1-2 ay önce büyük bir korsan baskını yapılmıştı. sırf "aşk" kitabı 800.000 adet yakalanmıştı. toplamda zaten 2,1 milyon kadar yakalamıştı korsan kitaplardan. bu önermeyi destekleyen bir örnek oldu sanırım.
elif şafak için iyi yazar değil diyenler kaç tane yazarın kaç kitabını okumuşlardır acaba? birşeyin popüler olması, herkesin elinde olması, her yere ulaşması o yazarı da yazıyı da kötü yapmaz. gidin bir kitap yazın götürün bir yayınevine bakalım yayınlıyorlar mı? Hadi yayınladılar, raflara koymak için hiç çaba sarfediyorlar mı..

iyi birşeyi sadece sizin görmeniz, sizin okumanız, sizin biliyor olmanız kuşkusuz egonuzu ziyadesiyle tatmin edecektir. maalesef elif şafak'ın büyük bir kitlesi oluşmuş, yayınevleri de satma potansiyelinin farkında, dağıtımını ellerinden geldiğince yapıyorlar. sadece sizin bileceğiniz başka iyi yazarlar bulun kendinize ya da popüler olana vurmak üzerinden prim yapmaya çalışmayın. başkasını aşağı çekmeye çalışmak sizi yukarı çıkarmaz.

birşeyleri eleştirebilmek için lütfen biraz daha etraflıca düşünün.
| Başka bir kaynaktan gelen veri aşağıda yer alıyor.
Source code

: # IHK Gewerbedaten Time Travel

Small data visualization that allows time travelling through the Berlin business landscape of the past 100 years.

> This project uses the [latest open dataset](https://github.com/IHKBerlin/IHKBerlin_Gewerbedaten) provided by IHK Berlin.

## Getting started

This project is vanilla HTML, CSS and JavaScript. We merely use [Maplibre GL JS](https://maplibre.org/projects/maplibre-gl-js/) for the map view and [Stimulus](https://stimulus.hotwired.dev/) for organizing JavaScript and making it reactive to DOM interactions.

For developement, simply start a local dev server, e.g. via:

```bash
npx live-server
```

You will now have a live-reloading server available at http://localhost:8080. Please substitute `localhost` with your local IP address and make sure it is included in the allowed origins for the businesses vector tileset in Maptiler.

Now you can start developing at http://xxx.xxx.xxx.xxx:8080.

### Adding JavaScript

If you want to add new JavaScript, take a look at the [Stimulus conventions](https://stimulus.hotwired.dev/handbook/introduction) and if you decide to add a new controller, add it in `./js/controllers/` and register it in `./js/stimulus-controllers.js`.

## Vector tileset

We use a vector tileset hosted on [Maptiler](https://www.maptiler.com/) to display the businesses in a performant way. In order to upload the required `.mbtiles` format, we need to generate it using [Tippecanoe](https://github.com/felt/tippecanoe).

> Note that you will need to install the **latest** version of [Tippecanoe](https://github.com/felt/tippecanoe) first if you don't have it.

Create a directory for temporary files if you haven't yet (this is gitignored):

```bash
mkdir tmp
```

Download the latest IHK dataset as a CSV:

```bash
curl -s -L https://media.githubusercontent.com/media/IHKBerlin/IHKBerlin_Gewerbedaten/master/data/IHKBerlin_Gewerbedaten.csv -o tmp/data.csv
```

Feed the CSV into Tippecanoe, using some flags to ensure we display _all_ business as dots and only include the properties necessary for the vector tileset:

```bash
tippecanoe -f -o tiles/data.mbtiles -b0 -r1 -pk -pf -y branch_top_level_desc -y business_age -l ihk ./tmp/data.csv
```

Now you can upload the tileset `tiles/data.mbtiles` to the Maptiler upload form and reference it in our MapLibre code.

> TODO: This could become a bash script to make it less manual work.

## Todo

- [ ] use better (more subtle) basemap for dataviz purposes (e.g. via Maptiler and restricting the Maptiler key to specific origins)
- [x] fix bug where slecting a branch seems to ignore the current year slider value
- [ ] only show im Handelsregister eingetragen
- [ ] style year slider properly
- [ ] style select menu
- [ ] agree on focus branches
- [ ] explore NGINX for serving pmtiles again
bir ülkede her kesime hitap eden bir kitapta kalite aranması saçmadır. eğer bir kitap çok geniş bir kesim tarafından okunuyor ve beğeniliyorsa, bu kesimin tamamının üstün zekalı olması imkansız olduğu için bir takım zekası düşük olan insanlar tarafından da okunuyor demektir. tamam kadın yazıyor, ne güzel çok kişi de okuyor. en azından hiçbirşey okumamaktansa elif şafak okuyorlar. hiç yoktan iyidir..
(bkz: elif şafak ın ayağa düşmesi)
pazarlamanın çok başarılı olduğunun kanıtıdır.